La production de café a commencé au Cameroun à la fin du 19ème siècle. Dans les années 1880, des colons allemands ont établi des fermes expérimentales de café à Victoria, Ebolowa, Nkongsamba, et Dschang.
La production s’est ensuite étendue à d’autres régions, dont Yokadouma, Abong-Mbang, Doumé, Lomié et Akonolinga. En 1928, 200 000 plants de café avaient été plantés dans la seule ville de Dschang. Entre 1960 et le début des années 1990, le pays a doublé sa production, représentant environ 2% du marché mondial du café à l’époque.
Cependant, une large poussée de libéralisation dans le secteur agricole du pays au début des années 1990 a poussé les agriculteurs à chercher ailleurs des cultures plus viables financièrement.
Bien que ses volumes de production soient en déclin depuis une trentaine d’années, le Cameroun reste le 21e producteur mondial de café, avec une production annuelle d’environ 34 000 tonnes. Le secteur du café du pays emploie quelques centaines de milliers de personnes, dont la majorité est basée dans son cœur rural.

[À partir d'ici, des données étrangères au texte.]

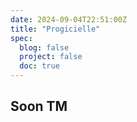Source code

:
 ```yaml
---
date: 2024-09-04T22:51:00Z
title: "Progicielle"
spec:
  blog: false
  project: false
  doc: true
---
```


## Soon TM
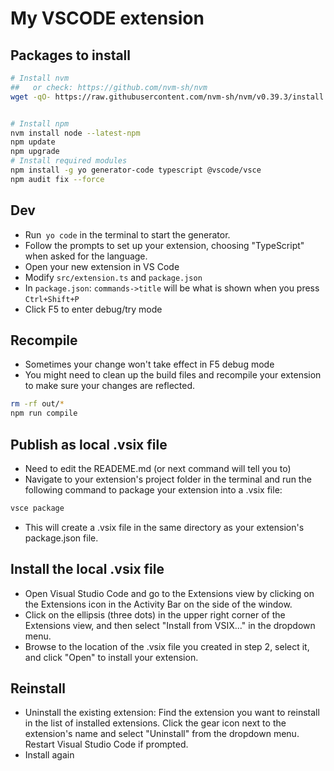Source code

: # My VSCODE extension


## Packages to install

```bash
# Install nvm
##   or check: https://github.com/nvm-sh/nvm
wget -qO- https://raw.githubusercontent.com/nvm-sh/nvm/v0.39.3/install.sh | bash


# Install npm
nvm install node --latest-npm
npm update
npm upgrade
# Install required modules
npm install -g yo generator-code typescript @vscode/vsce
npm audit fix --force
```



## Dev

- Run` yo code` in the terminal to start the generator.
- Follow the prompts to set up your extension, choosing "TypeScript" when asked for the language.
- Open your new extension in VS Code
- Modify `src/extension.ts` and `package.json`
- In `package.json`: `commands->title` will be what is shown when you press `Ctrl+Shift+P`
- Click F5 to enter debug/try mode


## Recompile

- Sometimes your change won't take effect in F5 debug mode
- You might need to clean up the build files and recompile your extension to make sure your changes are reflected.

```bash
rm -rf out/*
npm run compile
```

## Publish as local .vsix file

- Need to edit the READEME.md (or next command will tell you to)
- Navigate to your extension's project folder in the terminal and run the following command to package your extension into a .vsix file:

```bash
vsce package
```

- This will create a .vsix file in the same directory as your extension's package.json file.

## Install the local .vsix file

- Open Visual Studio Code and go to the Extensions view by clicking on the Extensions icon in the Activity Bar on the side of the window.
- Click on the ellipsis (three dots) in the upper right corner of the Extensions view, and then select "Install from VSIX..." in the dropdown menu.
- Browse to the location of the .vsix file you created in step 2, select it, and click "Open" to install your extension.

## Reinstall

- Uninstall the existing extension: Find the extension you want to reinstall in the list of installed extensions. Click the gear icon next to the extension's name and select "Uninstall" from the dropdown menu. Restart Visual Studio Code if prompted.
- Install again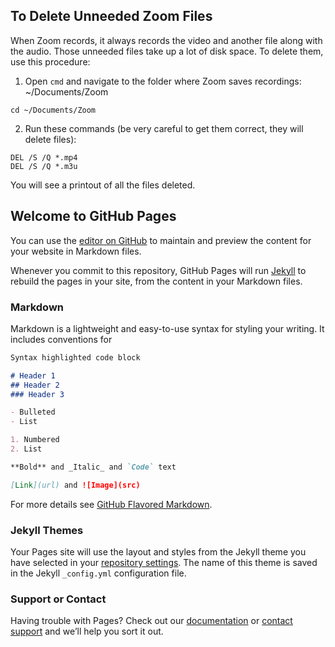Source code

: ## To Delete Unneeded Zoom Files

When Zoom records, it always records the video and another file along with the audio. Those unneeded files take up a lot of disk space. To delete them, use this procedure:

1. Open `cmd` and navigate to the folder where Zoom saves recordings: ~/Documents/Zoom
```
cd ~/Documents/Zoom
```
2. Run these commands (be very careful to get them correct, they will delete files):
```
DEL /S /Q *.mp4
DEL /S /Q *.m3u
```
You will see a printout of all the files deleted.

## Welcome to GitHub Pages

You can use the [editor on GitHub](https://github.com/BlessedHopeLex/blessedhopelex.github.io/edit/master/README.md) to maintain and preview the content for your website in Markdown files.

Whenever you commit to this repository, GitHub Pages will run [Jekyll](https://jekyllrb.com/) to rebuild the pages in your site, from the content in your Markdown files.

### Markdown

Markdown is a lightweight and easy-to-use syntax for styling your writing. It includes conventions for

```markdown
Syntax highlighted code block

# Header 1
## Header 2
### Header 3

- Bulleted
- List

1. Numbered
2. List

**Bold** and _Italic_ and `Code` text

[Link](url) and ![Image](src)
```

For more details see [GitHub Flavored Markdown](https://guides.github.com/features/mastering-markdown/).

### Jekyll Themes

Your Pages site will use the layout and styles from the Jekyll theme you have selected in your [repository settings](https://github.com/BlessedHopeLex/blessedhopelex.github.io/settings). The name of this theme is saved in the Jekyll `_config.yml` configuration file.

### Support or Contact

Having trouble with Pages? Check out our [documentation](https://help.github.com/categories/github-pages-basics/) or [contact support](https://github.com/contact) and we’ll help you sort it out.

La production moderne de café
Selon les statistiques de l’OIC, la production camerounaise de café a chuté de près de 50% entre 2000 et 2010, passant de plus de 65 000 à un peu plus de 36 000 tonnes. La production est restée faible depuis 2010, ne dépassant jamais la barre des 40 000 tonnes métriques. Sa pire année de production a été 2014, où à peine 22 000 tonnes de café ont été produites.
Cependant, au-delà des problèmes liés à la libéralisation du marché, la productivité est également faible. Cela est vrai pour les cultures dominantes de robusta du pays ainsi que pour ses arabicas.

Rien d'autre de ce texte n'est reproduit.